HandWritten Digit Recognition on MNIST Dataset | Machine Learning Project using Python

Hello and welcome,

Machine learning problems are about learning from the data to predict the "Behaviour" of unknown data or upcoming data. The digits example is a classic and it's like a hello world! in ML.

Overview on Project and Problem Statement
Load Dataset and dataset overview
Train and Test Dataset
Building 2-Detector Model
Measure Model Performance
Performance Visualization
Conclusion

Handwritten Digit Recognition

In this blog, we are going to solve this problem from scratch by installing all the tools, understanding the code, and using a very well-known library called scikit-learn. Let's get started.
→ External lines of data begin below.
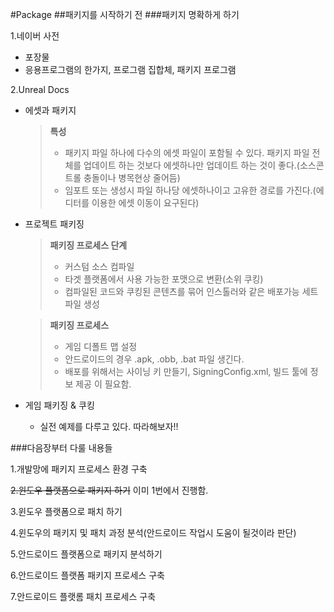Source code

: #Package
##패키지를 시작하기 전
###패키지 명확하게 하기

1.네이버 사전
- 포장물
- 응용프로그램의 한가지, 프로그램 집합체, 패키지 프로그램

2.Unreal Docs
- 에셋과 패키지
  > **특성**
  > - 패키지 파일 하나에 다수의 에셋 파일이 포함될 수 있다.
  >   패키지 파일 전체를 업데이트 하는 것보다 에셋하나만 업데이트 하는 것이 좋다.(소스콘트롤 충돌이나 병목현상 줄어듬)
  > - 임포트 또는 생성시 파일 하나당 에셋하나이고 고유한 경로를 가진다.(에디터를 이용한 에셋 이동이 요구된다)

- 프로젝트 패키징
  > **패키징 프로세스 단계**
  > - 커스텀 소스 컴파일
  > - 타겟 플랫폼에서 사용 가능한 포맷으로 변환(소위 쿠킹)
  > - 컴파일된 코드와 쿠킹된 콘텐츠를 묶어 인스톨러와 같은 배포가능 세트 파일 생성
 
  > **패키징 프로세스**
  > - 게임 디폴트 맵 설정
  > - 안드로이드의 경우 .apk, .obb, .bat 파일 생긴다.
  > - 배포를 위해서는 사이닝 키 만들기, SigningConfig.xml, 빌드 툴에 정보 제공 이 필요함.
  
- 게임 패키징 & 쿠킹
  - 실전 예제를 다루고 있다. 따라해보자!!

###다음장부터 다룰 내용들

1.개발망에 패키지 프로세스 환경 구축

~~2.윈도우 플랫폼으로 패키지 하기~~ 이미 1번에서 진행함.

3.윈도우 플랫폼으로 패치 하기

4.윈도우의 패키지 및 패치 과정 분석(안드로이드 작업시 도움이 될것이라 판단)

5.안드로이드 플랫폼으로 패키지 분석하기

6.안드로이드 플랫폼 패키지 프로세스 구축

7.안드로이드 플랫롬 패치 프로세스 구축
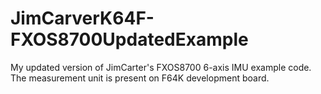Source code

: # JimCarverK64F-FXOS8700UpdatedExample
My updated version of JimCarter's FXOS8700 6-axis IMU example code. The measurement unit is present on F64K development board.
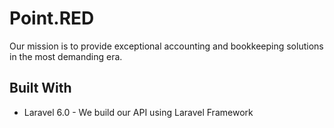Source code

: # Point.RED

Our mission is to provide exceptional accounting and bookkeeping solutions in the most demanding era.

## Built With
- Laravel 6.0 - We build our API using Laravel Framework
You can use Jupyter Notebook or Google Colab for developing the project. I will use Goggle Colab and will make the notebook available for you in case any doubt arises.

Project Overview

There are some scanned images(handwritten digits) in the dataset and for each digit, we know the label(digit) it represents. for instance, there's an image, we know it's representing number 7. the problem statement is to make the ML model capable to learn from all images and predict the correct outcome on unseen images or digits.

Dataset Overview

Sklearn has some built-in datasets that allow you to start quickly without downloading any external datasets. If you want to download any external dataset of digits you can. I am going to use a popular Sklearn dataset known as the MNIST dataset.

from sklearn.datasets import fetch_openml 
#load dataset as 
mnist = fetch_openml('mnist_784')

Now, to see the data and target variable use the following code.

print(mnist.data.shape) 
print(mnist.target.shape)

when you will run both statements, you will see that the data consist of 70000 rows and 70000 labels. Now what we will do is take the data and target features in different variables to have a cleaned analysis.

x, y = mnist['data'], mnist['target']

when you will run or try to see the x, what are you seeing in that output? it is a one-dimensional data or array. so, the dataset contains the images in form of pixels in which rows are stacked to form a digit in form of an array. so, the dataset consists of 28 by 28 grayscale images.

GrayScale Image: Grayscale image is simply one in which the only colors are a shade of gray(composed exclusively of shades of gray). The reason for differentiating such images from any sort of color image is that less information needs to be provided for each pixel.

Sample digit into an image

To see this array in form of an image we need to reshape it into 28*28. for plotting the image we will be using a popular visualization library known as Matplotlib.

import matplotlib
import matplotlib.pyplot as plt

I will show an example of 1 label by plotting, you can try with a different label too.

some_digit = x[161]
some_digit_image = some_digit.reshape(28,28)

#Plot an image
plt.imshow(some_digit_image, cmap=matplotlib.cm.binary, interpolation="nearest")
plt.axis("off")

Digit to Image Visualization

If you will check the label of y[161] then you will get 2 as output. means, the image we plotted is correctly labeled in a dataset.

Splitting Dataset into Training and Testing Set

The MNIST dataset which we are using is pre-splitted into the training and testing set as the first 60000 data is training and the last 10000 data is a test set. so we will move with this only.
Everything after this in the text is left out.